En 2003, New Line n'a pas encore fusionné avec Warner, et a les méga-crocs. Le studio est en effet assis sur un tas d'or après la trilogie du Seigneur des Anneaux et lui cherche un successeur. En plein phénomène Harry Potter, c'est assez naturellement qu'elle jette son dévolu sur les livres de Philip Pullman, une trilogie de littérature jeunesse encore fraîche dans les esprits et saluée par la critique. Un script est commandé dès 2003, Sam Mendes et Brett Ratner expriment leur intérêt pour la réalisation. Chris Weitz, à l'époque rayonnant encore de gloire grâce à Pour un garçon, envoie un traitement de 40 pages à New Line. Le studio jette le traitement, mais engage le réalisateur et lui demande de tout recommencer depuis le début, ce qui n'est pas du tout un bon démarrage en termes de relations de travail.

Chris Weitz s'accroche, essaye de mettre de l'eau dans son vin et d'accéder aux requêtes du studio. Malheureusement, après avoir annoncé que la charge anti-cléricale du livre serait amoindrie, il provoque la colère des fans. En tant que petit réalisateur de films indés, il se sent également submergé par le blockbuster. Il rencontre Peter Jackson pour chercher des conseils, et même s'il est reçu chaleureusement, la vision du plateau gigantesque de King Kong achève de le démoraliser. Ne se sentant pas les épaules, il quitte le projet fin 2004.

 

photoAdieu

 

S'en suit un enfer de développement pour À la croisée des mondes : La Boussole d'or, qui engage Anand Tucker début 2005, avant que celui-ci ne quitte également le projet en mai 2006. Chris Weitz revient à la charge, un an et demi après sa défection, encouragé par une lettre personnelle de Philip Pullman lui-même. Et par les avancées des designs et de la stratégie de post-production... d'Anand Tucker, qui ont dû être significatives, car le tournage démarre seulement trois mois après son départ.

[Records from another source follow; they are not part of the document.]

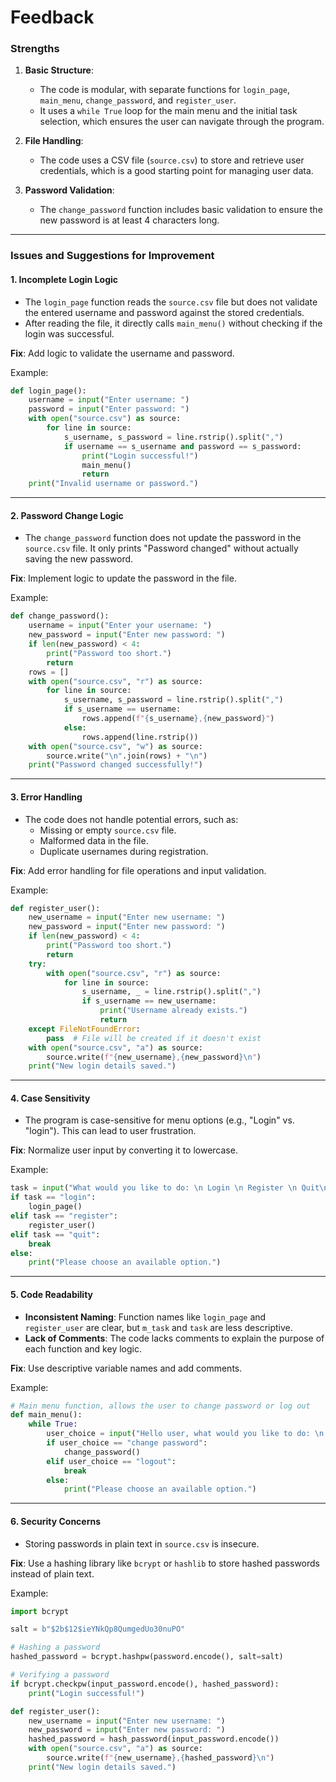 # Feedback

### **Strengths**
1. **Basic Structure**:
   - The code is modular, with separate functions for `login_page`, `main_menu`, `change_password`, and `register_user`.
   - It uses a `while True` loop for the main menu and the initial task selection, which ensures the user can navigate through the program.

2. **File Handling**:
   - The code uses a CSV file (`source.csv`) to store and retrieve user credentials, which is a good starting point for managing user data.

3. **Password Validation**:
   - The `change_password` function includes basic validation to ensure the new password is at least 4 characters long.

---

### **Issues and Suggestions for Improvement**

#### 1. **Incomplete Login Logic**
   - The `login_page` function reads the `source.csv` file but does not validate the entered username and password against the stored credentials.
   - After reading the file, it directly calls `main_menu()` without checking if the login was successful.

   **Fix**: Add logic to validate the username and password.

   Example:
   ```python
   def login_page():
       username = input("Enter username: ")
       password = input("Enter password: ")
       with open("source.csv") as source:
           for line in source:
               s_username, s_password = line.rstrip().split(",")
               if username == s_username and password == s_password:
                   print("Login successful!")
                   main_menu()
                   return
       print("Invalid username or password.")
   ```

---

#### 2. **Password Change Logic**
   - The `change_password` function does not update the password in the `source.csv` file. It only prints "Password changed" without actually saving the new password.

   **Fix**: Implement logic to update the password in the file.

   Example:
   ```python
   def change_password():
       username = input("Enter your username: ")
       new_password = input("Enter new password: ")
       if len(new_password) < 4:
           print("Password too short.")
           return
       rows = []
       with open("source.csv", "r") as source:
           for line in source:
               s_username, s_password = line.rstrip().split(",")
               if s_username == username:
                   rows.append(f"{s_username},{new_password}")
               else:
                   rows.append(line.rstrip())
       with open("source.csv", "w") as source:
           source.write("\n".join(rows) + "\n")
       print("Password changed successfully!")
   ```

---

#### 3. **Error Handling**
   - The code does not handle potential errors, such as:
     - Missing or empty `source.csv` file.
     - Malformed data in the file.
     - Duplicate usernames during registration.

   **Fix**: Add error handling for file operations and input validation.

   Example:
   ```python
   def register_user():
       new_username = input("Enter new username: ")
       new_password = input("Enter new password: ")
       if len(new_password) < 4:
           print("Password too short.")
           return
       try:
           with open("source.csv", "r") as source:
               for line in source:
                   s_username, _ = line.rstrip().split(",")
                   if s_username == new_username:
                       print("Username already exists.")
                       return
       except FileNotFoundError:
           pass  # File will be created if it doesn't exist
       with open("source.csv", "a") as source:
           source.write(f"{new_username},{new_password}\n")
       print("New login details saved.")
   ```

---

#### 4. **Case Sensitivity**
   - The program is case-sensitive for menu options (e.g., "Login" vs. "login"). This can lead to user frustration.

   **Fix**: Normalize user input by converting it to lowercase.

   Example:
   ```python
   task = input("What would you like to do: \n Login \n Register \n Quit\n").strip().lower()
   if task == "login":
       login_page()
   elif task == "register":
       register_user()
   elif task == "quit":
       break
   else:
       print("Please choose an available option.")
   ```

---

#### 5. **Code Readability**
   - **Inconsistent Naming**: Function names like `login_page` and `register_user` are clear, but `m_task` and `task` are less descriptive.
   - **Lack of Comments**: The code lacks comments to explain the purpose of each function and key logic.

   **Fix**: Use descriptive variable names and add comments.

   Example:
   ```python
   # Main menu function, allows the user to change password or log out
   def main_menu():
       while True:
           user_choice = input("Hello user, what would you like to do: \n Change Password \n Logout\n").strip().lower()
           if user_choice == "change password":
               change_password()
           elif user_choice == "logout":
               break
           else:
               print("Please choose an available option.")
   ```

---

#### 6. **Security Concerns**
   - Storing passwords in plain text in `source.csv` is insecure.

   **Fix**: Use a hashing library like `bcrypt` or `hashlib` to store hashed passwords instead of plain text.

   Example:
   ```python
   import bcrypt

   salt = b"$2b$12$ieYNkQp8QumgedUo30nuPO"

   # Hashing a password
   hashed_password = bcrypt.hashpw(password.encode(), salt=salt)

   # Verifying a password
   if bcrypt.checkpw(input_password.encode(), hashed_password):
       print("Login successful!")

   def register_user():
       new_username = input("Enter new username: ")
       new_password = input("Enter new password: ")
       hashed_password = hash_password(input_password.encode())
       with open("source.csv", "a") as source:
           source.write(f"{new_username},{hashed_password}\n")
       print("New login details saved.")
   ```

Pour autant le tournage ne se passe pas très bien, et Chris Weitz est obligé de s'écraser régulièrement devant le studio. De nombreuses scènes clés sont coupées pour garder le métrage aux alentours de deux heures et maximiser les profits, tandis que la fin est triturée dans tous les sens pour être transformée en happy end, les terribles trois derniers chapitres du premier tome étant remis à plus tard.

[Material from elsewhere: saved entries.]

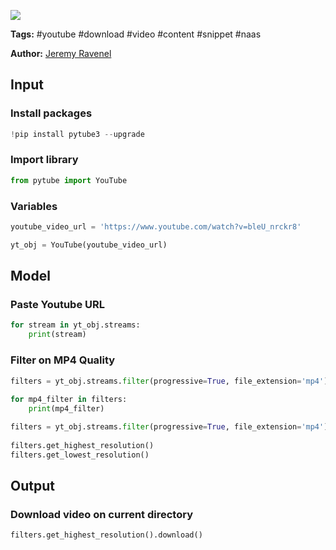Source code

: <a href="https://app.naas.ai/user-redirect/naas/downloader?url=https://raw.githubusercontent.com/jupyter-naas/awesome-notebooks/master/YouTube/YouTube_Download_video.ipynb" target="_parent"><img src="https://naasai-public.s3.eu-west-3.amazonaws.com/open_in_naas.svg"/></a>

**Tags:** #youtube #download #video #content #snippet #naas

**Author:** [Jeremy Ravenel](https://www.linkedin.com/in/ACoAAAJHE7sB5OxuKHuzguZ9L6lfDHqw--cdnJg/)

## Input

### Install packages 


```python
!pip install pytube3 --upgrade
```

### Import library


```python
from pytube import YouTube
```

### Variables


```python
youtube_video_url = 'https://www.youtube.com/watch?v=bleU_nrckr8'

yt_obj = YouTube(youtube_video_url)
```

## Model

### Paste Youtube URL


```python
for stream in yt_obj.streams:
    print(stream)
```

### Filter on MP4 Quality


```python
filters = yt_obj.streams.filter(progressive=True, file_extension='mp4')
 
for mp4_filter in filters:
    print(mp4_filter)
```


```python
filters = yt_obj.streams.filter(progressive=True, file_extension='mp4')
 
filters.get_highest_resolution()
filters.get_lowest_resolution()
```

## Output

### Download video on current directory


```python
filters.get_highest_resolution().download()
```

Par corollaire, la violence du récit est également très aseptisée pour ne pas choquer les publics, déjà pas mal chauffés outre-Atlantique par une polémique créée par des lobbys religieux et familiaux demandant à ce que le film ne mentionne pas Dieu et n'utilise pas les références chrétiennes du Livre (ce qui n'augurait vraiment rien de bon pour les adaptations du deuxième et surtout du troisième livre). Le final cut est d'ailleurs retiré à Chris Weitz, et ce dernier dira au Comic-Con de 2009 que l'aventure aura été pour lui une expérience lamentable. Depuis, il a fait Twilight - chapitre 2 : Tentation et "scénarisé" Rogue One : A Star Wars Story.

 

photoOn s'en fout de la boussole, on veut l'or

LE BOX-OFFICE

Ironiquement, c'est le territoire qui a le plus râlé contre le film qui sera le moins allé le voir. À la croisée des mondes : La Boussole d'or est un échec aux US, alors qu'il est un gros succès à l'international, ce qui est particulièrement mordant quand on sait que New Line a vendu les droits internationaux pour financer le budget du film, et n'a donc pas touché un radis sur les recettes autres qu'américaines. Les critiques particulièrement tièdes n'ont donc pas freiné une certaine forme de succès financier pour le film, mais qui aura rapporté à tout le monde sauf ses auteurs, ce qui d'habitude donne envie de dire "la vie la pute", mais sonne ici comme un retour de flammes karmiques.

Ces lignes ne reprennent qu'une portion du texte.